*** Opening SOURCE RECORDS ***

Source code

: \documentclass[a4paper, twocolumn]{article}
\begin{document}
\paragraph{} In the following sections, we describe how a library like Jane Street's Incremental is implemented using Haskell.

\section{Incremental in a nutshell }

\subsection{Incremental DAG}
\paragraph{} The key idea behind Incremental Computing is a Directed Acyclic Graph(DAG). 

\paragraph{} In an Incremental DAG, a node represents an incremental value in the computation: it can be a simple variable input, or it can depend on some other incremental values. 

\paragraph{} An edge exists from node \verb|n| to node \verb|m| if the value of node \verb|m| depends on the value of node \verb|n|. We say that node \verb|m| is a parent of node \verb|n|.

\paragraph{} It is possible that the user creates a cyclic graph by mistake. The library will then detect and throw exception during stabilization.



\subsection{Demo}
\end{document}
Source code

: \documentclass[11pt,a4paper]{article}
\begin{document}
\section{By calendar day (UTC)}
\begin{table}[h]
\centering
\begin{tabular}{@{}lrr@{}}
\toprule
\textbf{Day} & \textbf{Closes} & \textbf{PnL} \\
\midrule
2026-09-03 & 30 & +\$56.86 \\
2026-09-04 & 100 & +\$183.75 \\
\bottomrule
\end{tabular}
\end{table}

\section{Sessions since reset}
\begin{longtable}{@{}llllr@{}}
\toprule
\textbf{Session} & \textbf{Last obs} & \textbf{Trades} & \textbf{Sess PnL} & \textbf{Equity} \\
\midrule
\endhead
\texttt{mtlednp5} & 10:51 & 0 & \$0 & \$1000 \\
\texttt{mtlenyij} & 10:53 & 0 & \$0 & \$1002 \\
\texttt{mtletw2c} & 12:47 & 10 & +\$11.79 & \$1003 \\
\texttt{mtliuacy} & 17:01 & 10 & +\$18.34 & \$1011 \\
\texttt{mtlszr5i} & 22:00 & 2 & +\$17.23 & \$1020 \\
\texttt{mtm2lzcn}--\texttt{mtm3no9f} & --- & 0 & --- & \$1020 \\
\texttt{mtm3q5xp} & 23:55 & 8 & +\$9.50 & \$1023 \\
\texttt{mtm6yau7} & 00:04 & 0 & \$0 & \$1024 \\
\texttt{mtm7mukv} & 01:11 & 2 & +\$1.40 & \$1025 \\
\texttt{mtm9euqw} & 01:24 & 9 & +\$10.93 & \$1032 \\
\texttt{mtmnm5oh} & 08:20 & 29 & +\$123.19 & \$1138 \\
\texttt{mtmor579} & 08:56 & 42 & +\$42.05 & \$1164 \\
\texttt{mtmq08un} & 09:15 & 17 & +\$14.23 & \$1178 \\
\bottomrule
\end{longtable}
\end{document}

*** Closing SOURCE RECORDS ***

| THE TASK |
Word for word, give back all of the records.

| ANSWER SPACE |
Source code

: \documentclass[a4paper, twocolumn]{article}
\begin{document}
\paragraph{} In the following sections, we describe how a library like Jane Street's Incremental is implemented using Haskell.

\section{Incremental in a nutshell }

\subsection{Incremental DAG}
\paragraph{} The key idea behind Incremental Computing is a Directed Acyclic Graph(DAG). 

\paragraph{} In an Incremental DAG, a node represents an incremental value in the computation: it can be a simple variable input, or it can depend on some other incremental values. 

\paragraph{} An edge exists from node \verb|n| to node \verb|m| if the value of node \verb|m| depends on the value of node \verb|n|. We say that node \verb|m| is a parent of node \verb|n|.

\paragraph{} It is possible that the user creates a cyclic graph by mistake. The library will then detect and throw exception during stabilization.



\subsection{Demo}
\end{document}
Source code

: \documentclass[11pt,a4paper]{article}
\begin{document}
\section{By calendar day (UTC)}
\begin{table}[h]
\centering
\begin{tabular}{@{}lrr@{}}
\toprule
\textbf{Day} & \textbf{Closes} & \textbf{PnL} \\
\midrule
2026-09-03 & 30 & +\$56.86 \\
2026-09-04 & 100 & +\$183.75 \\
\bottomrule
\end{tabular}
\end{table}

\section{Sessions since reset}
\begin{longtable}{@{}llllr@{}}
\toprule
\textbf{Session} & \textbf{Last obs} & \textbf{Trades} & \textbf{Sess PnL} & \textbf{Equity} \\
\midrule
\endhead
\texttt{mtlednp5} & 10:51 & 0 & \$0 & \$1000 \\
\texttt{mtlenyij} & 10:53 & 0 & \$0 & \$1002 \\
\texttt{mtletw2c} & 12:47 & 10 & +\$11.79 & \$1003 \\
\texttt{mtliuacy} & 17:01 & 10 & +\$18.34 & \$1011 \\
\texttt{mtlszr5i} & 22:00 & 2 & +\$17.23 & \$1020 \\
\texttt{mtm2lzcn}--\texttt{mtm3no9f} & --- & 0 & --- & \$1020 \\
\texttt{mtm3q5xp} & 23:55 & 8 & +\$9.50 & \$1023 \\
\texttt{mtm6yau7} & 00:04 & 0 & \$0 & \$1024 \\
\texttt{mtm7mukv} & 01:11 & 2 & +\$1.40 & \$1025 \\
\texttt{mtm9euqw} & 01:24 & 9 & +\$10.93 & \$1032 \\
\texttt{mtmnm5oh} & 08:20 & 29 & +\$123.19 & \$1138 \\
\texttt{mtmor579} & 08:56 & 42 & +\$42.05 & \$1164 \\
\texttt{mtmq08un} & 09:15 & 17 & +\$14.23 & \$1178 \\
\bottomrule
\end{longtable}
\end{document}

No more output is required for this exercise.